The request also highlights the possible contemporary contributions to the harm and criminal activity of members of the Vatican, yet unknown, who are suspected of aiding in a policy of covering up the past, refusing to give access to necessary documentation of names and causes of death, etc.
There are also possible negative consequences. The possible negative consequences arise from the fact that this request to the chief prosecutor seems unlikely to gain traction with the court. While there may be a case for claiming the actions and conditions inflicted were crimes against humanity, the jurisdiction of the ICC covers events which happen after July 1st, 2002, long after the last residential schools had closed. The Kamloops Indian Residential School closed in 1978. While the authors of the communication acknowledge this, they suggest that the temporal jurisdiction of the court can be extended in this situation because acts intended to cover-up crimes committed in the past contributed to ongoing, continued criminality and extend the length of the alleged crimes.
This approach to extending the reach of the court is novel. Some would say it doesn’t reflect a proper interpretation of the Rome Statute or the intentions of the drafters. Others might say this is a question for the pre-trial chamber to determine (if it ever comes to that). Nevertheless, it seems far-fetched and unlikely that the prosecutor will pursue this situation.

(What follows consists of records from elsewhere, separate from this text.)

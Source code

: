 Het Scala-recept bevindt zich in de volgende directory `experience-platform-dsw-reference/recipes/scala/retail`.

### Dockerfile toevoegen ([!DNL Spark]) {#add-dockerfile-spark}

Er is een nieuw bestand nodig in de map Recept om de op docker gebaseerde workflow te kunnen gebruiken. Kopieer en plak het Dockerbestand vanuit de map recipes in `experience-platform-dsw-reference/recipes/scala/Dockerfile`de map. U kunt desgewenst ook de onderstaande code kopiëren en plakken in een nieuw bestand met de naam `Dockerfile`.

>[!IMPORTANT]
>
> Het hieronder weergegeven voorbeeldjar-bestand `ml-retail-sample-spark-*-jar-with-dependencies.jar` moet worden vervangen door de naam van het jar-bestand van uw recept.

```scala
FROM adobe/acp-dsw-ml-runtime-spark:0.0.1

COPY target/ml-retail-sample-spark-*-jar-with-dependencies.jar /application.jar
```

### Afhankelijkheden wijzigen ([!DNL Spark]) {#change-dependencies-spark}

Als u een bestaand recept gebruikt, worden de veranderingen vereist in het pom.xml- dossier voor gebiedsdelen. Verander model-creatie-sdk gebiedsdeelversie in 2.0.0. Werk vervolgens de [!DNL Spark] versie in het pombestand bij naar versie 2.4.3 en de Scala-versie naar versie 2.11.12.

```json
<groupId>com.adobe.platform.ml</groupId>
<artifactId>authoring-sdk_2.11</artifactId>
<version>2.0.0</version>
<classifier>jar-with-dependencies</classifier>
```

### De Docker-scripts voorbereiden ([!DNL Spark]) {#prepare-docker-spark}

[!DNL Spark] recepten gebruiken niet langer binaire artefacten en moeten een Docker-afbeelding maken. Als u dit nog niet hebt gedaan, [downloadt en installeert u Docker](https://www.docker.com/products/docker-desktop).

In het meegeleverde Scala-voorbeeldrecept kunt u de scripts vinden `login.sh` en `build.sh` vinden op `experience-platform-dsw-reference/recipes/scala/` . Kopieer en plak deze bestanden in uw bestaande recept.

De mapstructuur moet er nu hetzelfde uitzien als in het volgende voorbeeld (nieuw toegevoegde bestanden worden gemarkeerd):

The court’s caseload is already overstretched with situations. The temporal jurisdiction of the court was established so that crimes committed prior to the establishment of the court or to the accession of a state to the Rome Statute would not fall within the jurisdiction of the court, and opening an investigation into this situation could feed into the fears of some states that the court sees its mandate as broader than it should be. Even if such a legal justification for jurisdiction could be made, it seems unlikely the ICC would be interested in alienating western nations who have colonial and racist histories, especially beginning with one that has been a strong supporter. (Arguably, it is possible that one could argue the opposite, that this may be the situation that allows the court to demonstrate it is not a court of western imperialism.)
What this likely means is that the request and accompanying media release present possibilities that aren’t really there, miscommunicating the reach of the ICC, possibly raising false hopes and possibly distracting from work that needs to happen here at home without waiting or hoping for external pressure or assistance.
Denis says that the ideal outcome of the communication would be for “the ICC to appoint a fully impartial and independent body to investigate.” Many in Canada and abroad can agree an investigation of abuses and responsibility should happen. The Canadian government should support one. The Vatican and the Canadian government should assist in any way they can to provide pertinent evidence. It seems unlikely, however, that the ICC will extend pressure or assistance unless the Canadian government itself requests it – and even then it would be a stretch to make a case for positive complementarity based on any alleged crimes meeting both the gravity threshold and the court’s temporal jurisdiction.